Association of Serum Interleukin-6 Concentration with a Functional IL6 –6331T>C Polymorphism

¹ Centre for Cardiovascular Genetics, Department of Medicine, University College London, London, UK; ² Periodontology Unit, UCL Eastman Dental Institute, London, UK; ³ Centre for Paediatric and Adolescent Rheumatology, Windeyer Institute, London, UK; ⁴ Department of Surgery, University College London, The Heart Hospital, London, UK; ⁵ Department of Cardiology, The Whittington Hospital NHS Trust, London, UK.

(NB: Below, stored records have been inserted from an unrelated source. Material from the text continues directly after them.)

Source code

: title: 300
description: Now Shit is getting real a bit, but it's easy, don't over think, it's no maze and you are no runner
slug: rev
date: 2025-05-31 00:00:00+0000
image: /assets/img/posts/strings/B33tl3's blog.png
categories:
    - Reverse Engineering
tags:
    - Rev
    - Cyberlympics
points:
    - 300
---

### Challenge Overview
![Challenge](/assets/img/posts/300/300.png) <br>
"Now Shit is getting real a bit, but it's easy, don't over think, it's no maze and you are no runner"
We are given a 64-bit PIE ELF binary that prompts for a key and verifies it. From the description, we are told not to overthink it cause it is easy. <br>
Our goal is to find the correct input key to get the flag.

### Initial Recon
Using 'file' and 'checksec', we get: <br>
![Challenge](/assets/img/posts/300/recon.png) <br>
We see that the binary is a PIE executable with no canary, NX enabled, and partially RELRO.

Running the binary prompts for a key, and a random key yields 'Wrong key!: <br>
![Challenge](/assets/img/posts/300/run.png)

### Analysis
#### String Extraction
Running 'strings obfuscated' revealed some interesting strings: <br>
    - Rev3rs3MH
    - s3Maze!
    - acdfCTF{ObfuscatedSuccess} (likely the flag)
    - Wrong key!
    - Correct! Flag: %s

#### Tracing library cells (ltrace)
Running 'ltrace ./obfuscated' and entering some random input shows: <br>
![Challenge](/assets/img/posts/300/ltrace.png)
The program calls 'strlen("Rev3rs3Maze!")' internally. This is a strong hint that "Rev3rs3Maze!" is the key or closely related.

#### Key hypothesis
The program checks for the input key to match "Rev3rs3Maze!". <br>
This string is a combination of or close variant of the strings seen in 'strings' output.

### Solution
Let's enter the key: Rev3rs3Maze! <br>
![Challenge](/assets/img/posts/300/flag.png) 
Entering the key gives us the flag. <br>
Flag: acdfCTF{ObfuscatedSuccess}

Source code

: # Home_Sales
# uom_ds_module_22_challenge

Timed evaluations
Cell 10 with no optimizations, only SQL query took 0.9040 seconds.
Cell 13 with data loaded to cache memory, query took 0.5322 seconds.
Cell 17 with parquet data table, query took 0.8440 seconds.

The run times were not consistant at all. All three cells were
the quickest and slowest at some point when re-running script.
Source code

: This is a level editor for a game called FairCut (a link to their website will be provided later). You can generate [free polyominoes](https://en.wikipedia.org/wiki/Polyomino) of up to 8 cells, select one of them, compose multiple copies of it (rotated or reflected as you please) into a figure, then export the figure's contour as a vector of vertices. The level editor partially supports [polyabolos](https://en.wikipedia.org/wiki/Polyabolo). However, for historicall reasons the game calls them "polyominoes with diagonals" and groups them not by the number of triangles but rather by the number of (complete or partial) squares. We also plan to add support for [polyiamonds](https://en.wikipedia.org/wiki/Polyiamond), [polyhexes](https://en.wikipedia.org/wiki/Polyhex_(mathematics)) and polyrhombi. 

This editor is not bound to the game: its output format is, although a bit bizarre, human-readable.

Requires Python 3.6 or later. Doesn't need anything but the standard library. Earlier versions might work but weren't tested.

^aAddress correspondence to this author at: Centre for Cardiovascular Genetics, Department of Medicine, University College London, 5 University St., London WC1E 6JF, UK. Fax 44-(0)20-7679-6212; e-mail Andrew.J.P.Smith{at}ucl.ac.uk.

Background: Interleukin-6 (IL-6) concentrations vary substantially among individuals. This study aimed to identify novel genetic markers to explain these differences.

Methods: We sequenced a region 6-kb upstream of the IL6 [interleukin 6 (interferon, beta 2)] transcription start site in a search for functional variants and detected 3 common variants: –6331T>C, –6101A>T, and –5617/–5616C/A>T/G. IL6 –6331T>C (C allele frequency, 0.20; 95% confidence interval, 0.16–0.24) showed strong negative linkage disequilibrium with –174G>C (D' = –0.97) and was studied further in 309 individuals who underwent coronary artery bypass grafting.

Results: Patients with the TT genotype had higher IL-6 concentrations 6 h after surgery than those with the CC genotype (mean, 199.4 ng/L vs 114.9 ng/L; P = 0.02). A similar association was seen in a cohort of 173 patients who underwent intensive periodontal therapy: Individuals with the CC genotype had significantly lower IL-6 concentrations 24 h after therapy than TT patients (mean, 0.78 ng/L vs 5.00 ng/L; P < 0.0001). A similar trend was observed in 203 healthy individuals from northern Europe (1.29 ng/L for the TT genotype vs 0.89 ng/L for the CC genotype; P = 0.07). Reporter assays that used a sequence flanking the –6331 single-nucleotide polymorphism spliced upstream to the IL-6 minimal promoter driving luciferase gene expression demonstrated a 1.3-fold increase in promoter activity (P < 0.01) for constructs containing –6331T. Electrophoretic mobility shift assays revealed enhanced binding of transcription factor Oct-1 to the T allele.

Conclusions: IL6 –6331T is associated with increased IL-6 concentrations in an acute inflammatory state via a mechanism involving binding of the Oct-1 transcription factor. This finding may help resolve conflicting studies based on the IL6 –174G>C variant.